Last time, we discussed what was known about the causes of Autism Spectrum Disorder. The evidence from twin studies showed that if you share genes with someone who has Autism, chances are really high that you will also have Autism. So the disorder has a strong genetic link. We also saw that there is not one “Autism gene” responsible for the disorder, but many genes that are associated with increased risk of Autism. In fact, it looks like there are probably hundreds of genes, each one slightly increasing the risk that you will have Autism.
Not only are there hundreds of genes that increase the risk of developing Autism, but in fact most of those genes are commonly found in our population. That means that if someone took a sample of your DNA, it is almost guaranteed that they would discover that you have dozens of these Autism genes. So if each of us has dozens of Autism genes but did not develop an Autism Spectrum Disorder when we were kids, what are those genes doing? Because Autism is such a devastating disorder, it is tempting for us to think of those genes we have as bad. But for those of us who inherited lots of Autism genes but not enough to develop the disorder, could those genes be giving us some benefits?
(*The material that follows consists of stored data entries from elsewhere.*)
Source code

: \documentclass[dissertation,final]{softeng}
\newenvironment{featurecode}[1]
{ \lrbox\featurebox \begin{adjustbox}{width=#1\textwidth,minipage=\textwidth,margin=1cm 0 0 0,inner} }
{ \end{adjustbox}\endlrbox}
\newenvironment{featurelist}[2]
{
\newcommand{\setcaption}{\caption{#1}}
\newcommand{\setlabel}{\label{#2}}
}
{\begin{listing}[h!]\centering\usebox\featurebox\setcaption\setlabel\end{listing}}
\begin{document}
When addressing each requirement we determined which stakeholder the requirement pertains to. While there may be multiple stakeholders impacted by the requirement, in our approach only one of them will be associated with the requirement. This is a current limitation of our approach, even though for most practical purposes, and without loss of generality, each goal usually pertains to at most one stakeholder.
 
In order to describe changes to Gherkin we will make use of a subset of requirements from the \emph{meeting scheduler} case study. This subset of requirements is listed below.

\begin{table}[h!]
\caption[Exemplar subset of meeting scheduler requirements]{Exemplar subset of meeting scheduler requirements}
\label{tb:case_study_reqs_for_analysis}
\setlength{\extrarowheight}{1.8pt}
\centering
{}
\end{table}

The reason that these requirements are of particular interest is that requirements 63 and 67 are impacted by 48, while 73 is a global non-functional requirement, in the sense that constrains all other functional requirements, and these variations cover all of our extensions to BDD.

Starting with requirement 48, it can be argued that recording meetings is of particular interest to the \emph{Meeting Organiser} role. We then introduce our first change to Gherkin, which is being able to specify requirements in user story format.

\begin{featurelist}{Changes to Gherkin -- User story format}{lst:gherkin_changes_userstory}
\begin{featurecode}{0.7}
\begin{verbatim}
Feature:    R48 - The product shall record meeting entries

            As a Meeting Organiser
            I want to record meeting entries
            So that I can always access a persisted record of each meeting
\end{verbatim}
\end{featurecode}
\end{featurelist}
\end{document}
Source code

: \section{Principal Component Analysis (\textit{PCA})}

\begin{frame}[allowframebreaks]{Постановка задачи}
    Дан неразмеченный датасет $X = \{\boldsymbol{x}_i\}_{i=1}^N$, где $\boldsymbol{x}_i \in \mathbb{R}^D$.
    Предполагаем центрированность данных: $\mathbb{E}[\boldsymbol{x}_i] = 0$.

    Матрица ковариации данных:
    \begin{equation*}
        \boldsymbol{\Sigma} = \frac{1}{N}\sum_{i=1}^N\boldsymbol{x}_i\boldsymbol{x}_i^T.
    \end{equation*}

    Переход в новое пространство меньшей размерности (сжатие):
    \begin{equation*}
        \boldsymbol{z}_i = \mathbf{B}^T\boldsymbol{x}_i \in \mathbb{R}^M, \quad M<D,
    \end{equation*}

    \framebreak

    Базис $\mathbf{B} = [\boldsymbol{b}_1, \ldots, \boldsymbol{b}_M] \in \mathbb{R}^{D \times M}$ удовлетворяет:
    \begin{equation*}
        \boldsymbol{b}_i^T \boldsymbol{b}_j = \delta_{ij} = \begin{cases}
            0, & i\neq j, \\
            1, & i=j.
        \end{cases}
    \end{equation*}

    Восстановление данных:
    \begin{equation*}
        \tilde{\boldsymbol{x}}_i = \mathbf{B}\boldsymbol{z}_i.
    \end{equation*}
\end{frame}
This is the central question of a recent study that was published by one of the World’s leading Autism scientists, Dr. Sam Wang from Princeton University. Dr. Wang and his fellow scientists asked the incoming class of Princeton freshmen what their intended major was and if they had any family members who had psychiatric illnesses such as Autism, Depression, Drug Abuse, and so on. They took the results from this survey and came up with a very simple ranking system. If you have an immediate family member who has depression, bipolar disorder, or drug abuse then add one for each disorder that is in your family. If you have an immediate family member who has Autism subtract one. So if your dad has an Autism Spectrum Disorder, you get ranked as a -1. If your dad has an Autism Spectrum Disorder and your mom has bipolar disorder, you get a 0 (-1 + 1 = 0). And so on. They then compared these results with what the students were interested in studying. Below are the results they found
Notice that people who had a family member with Autism and no other disorders in their family (score of -1) were almost exclusively interested in technical fields like science, mathematics and engineering. What does this mean? Well if someone in your family has an Autism Spectrum Disorder, that means the genes are in your family so you probably have quite a few of those genes yourself. What are the prototypical traits of Autism? Difficulties in processing social and emotional information and a tendency to be overly focused on technical details. This suggests that those Autism genes give you a predisposition to be interested in technical things and less interested in social sciences or humanities. I would love it if readers indulged my curiosity and posted in the comments how this scoring system predicts your own interests.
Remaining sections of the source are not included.